Andrea Adolfati (1721 or 1722, Venice – 28 October 1760, Padua) was an Italian composer who is particularly remembered for his output in the opera seria genre. His works are generally conventional and stylistically similar to the operas of his teacher Baldassare Galuppi. Although his music largely followed the fashion of his time, he did compose two tunes with unusual time signatures for his day: an air in 5/4 meter and another in 7/4 meter.

Adolfati studied music composition in Venice with composer Galuppi. After completing his studies, he became the maestro di cappella at the Santa Maria della Salute, a position he held until 1745. He then worked in the same capacity at the court in Modena, where his divertimento da camera La pace fra la virtù e la bellezza premiered in 1746. Around the same time, he composed some songs and arias for Johann Adolph Hasse's Lo starnuto di Ercole, which was given at the Teatro San Girolamo (a small theatre located in the Palazzo Labia) in 1745 and during Carnival 1746.

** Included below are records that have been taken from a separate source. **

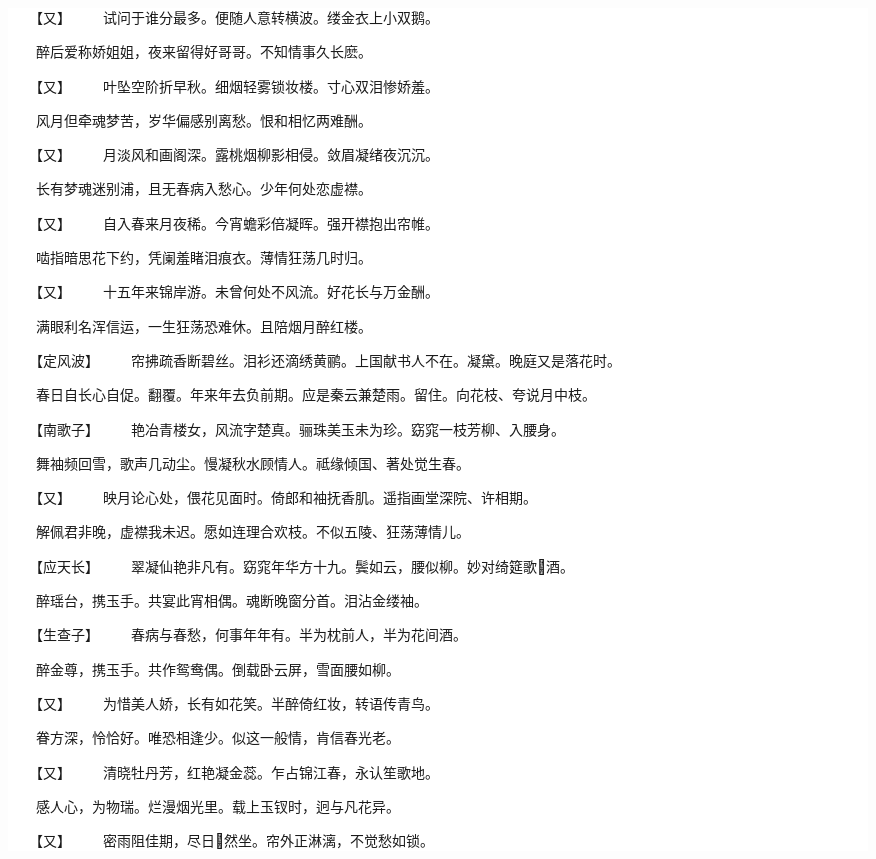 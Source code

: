 　　【又】
　　试问于谁分最多。便随人意转横波。缕金衣上小双鹅。

　　醉后爱称娇姐姐，夜来留得好哥哥。不知情事久长麽。

　　【又】
　　叶坠空阶折早秋。细烟轻雾锁妆楼。寸心双泪惨娇羞。

　　风月但牵魂梦苦，岁华偏感别离愁。恨和相忆两难酬。

　　【又】
　　月淡风和画阁深。露桃烟柳影相侵。敛眉凝绪夜沉沉。

　　长有梦魂迷别浦，且无春病入愁心。少年何处恋虚襟。

　　【又】
　　自入春来月夜稀。今宵蟾彩倍凝晖。强开襟抱出帘帷。

　　啮指暗思花下约，凭阑羞睹泪痕衣。薄情狂荡几时归。

　　【又】
　　十五年来锦岸游。未曾何处不风流。好花长与万金酬。

　　满眼利名浑信运，一生狂荡恐难休。且陪烟月醉红楼。

　　【定风波】
　　帘拂疏香断碧丝。泪衫还滴绣黄鹂。上国献书人不在。凝黛。晚庭又是落花时。

　　春日自长心自促。翻覆。年来年去负前期。应是秦云兼楚雨。留住。向花枝、夸说月中枝。

　　【南歌子】
　　艳冶青楼女，风流字楚真。骊珠美玉未为珍。窈窕一枝芳柳、入腰身。

　　舞袖频回雪，歌声几动尘。慢凝秋水顾情人。祗缘倾国、著处觉生春。

　　【又】
　　映月论心处，偎花见面时。倚郎和袖抚香肌。遥指画堂深院、许相期。

　　解佩君非晚，虚襟我未迟。愿如连理合欢枝。不似五陵、狂荡薄情儿。

　　【应天长】
　　翠凝仙艳非凡有。窈窕年华方十九。鬓如云，腰似柳。妙对绮筵歌酒。

　　醉瑶台，携玉手。共宴此宵相偶。魂断晚窗分首。泪沾金缕袖。

　　【生查子】
　　春病与春愁，何事年年有。半为枕前人，半为花间酒。

　　醉金尊，携玉手。共作鸳鸯偶。倒载卧云屏，雪面腰如柳。

　　【又】
　　为惜美人娇，长有如花笑。半醉倚红妆，转语传青鸟。

　　眷方深，怜恰好。唯恐相逢少。似这一般情，肯信春光老。

　　【又】
　　清晓牡丹芳，红艳凝金蕊。乍占锦江春，永认笙歌地。

　　感人心，为物瑞。烂漫烟光里。载上玉钗时，迥与凡花异。

　　【又】
　　密雨阻佳期，尽日然坐。帘外正淋漓，不觉愁如锁。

In 1748, Adolfati became maestro di cappella at the Basilica della Santissima Annunziata del Vastato in Genoa. On 30 May 1760, he became maestro di cappella of the Padua Cathedral, succeeding Giacomo Rampini, who had died three days earlier, in that post. He remained there for only a short period, as he also died just five months later.

==Operas==
- Artaserse (opera seria, libretto by Metastasio, 1741, Verona; in collaboration with Pietro Chiarini)
- La pace fra la virtù e la bellezza (divertimento da camera, libretto by Liborati, Metastasio, 1746, Modena)
- Didone abbandonata (dramma, libretto by Metastasio, 1747, Venice)
- Il corsaro punito (dramma giocoso, 1750, Pavia)
- Arianna (dramma, libretto by Pietro Pariati, 1750, Genoa)
- La gloria e il piacere (introduction to music on the ball, 1751, Genoa)
- Adriano in Siria (dramma, libretto by Metastasio, 1751, Genoa)
- Il giuoco dei matti (commedia per musica, 1751, Genoa)
- Ifigenia (dramma per musica, 1751, Genoa)
- Ipermestra (dramma, libretto by Metastasio, 1752, Modena)
- Vologeso (dramma, basato su Lucio Vero by Apostolo Zeno, 1752, Genoa)
- La clemenza di Tito (dramma, libretto by Metastasio, 1753, Vienna)
- Sesostri re d'Egitto (dramma, libretto by Apostolo Zeno, 1755, Genoa)

==Other works==
- Miserere for 4 voices and instruments
- Nisi Dominus for 1 voice, basso continuo
- Laudate for 4 voices
- In exitu for 5 voices and instruments
- Domine ne in furore for 4 voices and instruments
- 6 cantatas for soprano and instruments
- Già la notte s'avvicina (text by Metastasio)
- Filen, crudo Fileno
- Perdono amata Nice (text by Metastasio)
- Ingratissimo Tirsi
- No, non turbarti, o Nice (text by Metastasio)
- Cantata for 2
- Various arias
- 6 sonatas for 2 violins, 2 flutes, 2 horns, bassoon, and contrabassoon
- Sinfonia in F major
- Overture in D major

==Sources==
- R. Giazotto, La musica a Genova nella vita pubblica e privata dal XIII al XVIII secolo (Genoa, 1951)
- B. Brunelli, Pietro Metastasio: Tutte le opere, (Milan, 1951–1954)
- Karl Gustav Fellerer, "Thematische Verzeichnisse der fürstbischöflichen Freisingischen Hofmusik von 1796", Festschrift for Otto Erich Deutsch, pp. 296–302 (Kassel, 1963)
- S. Pintacuda, Genova, Biblioteca dell'Istituto musicale "Nicolò Paganini": catalogo (Milan, 1966)
- A. Zaggia, "La fiera delle bagatelle: il teatro musicale per marionette di San Girolamo (Venice, 1746–1748)", Rassegna veneta di studi musicali, vols. II–III, pp. 133–171 (1986–1987)
- S. Mamy, La musique à Venise et l'imaginaire français des Lumières, pp. 30–31, 175 (Paris, 1996)
- S. Hansell, C. Steffan, "Andrea Adolfati" in The New Grove Dictionary of Music and Musicians
- A. Adolfati, Sei cantate a voce sola con stromenti, prima edizione moderna a cura di Davide Mingozzi (Armelin musica, 2014)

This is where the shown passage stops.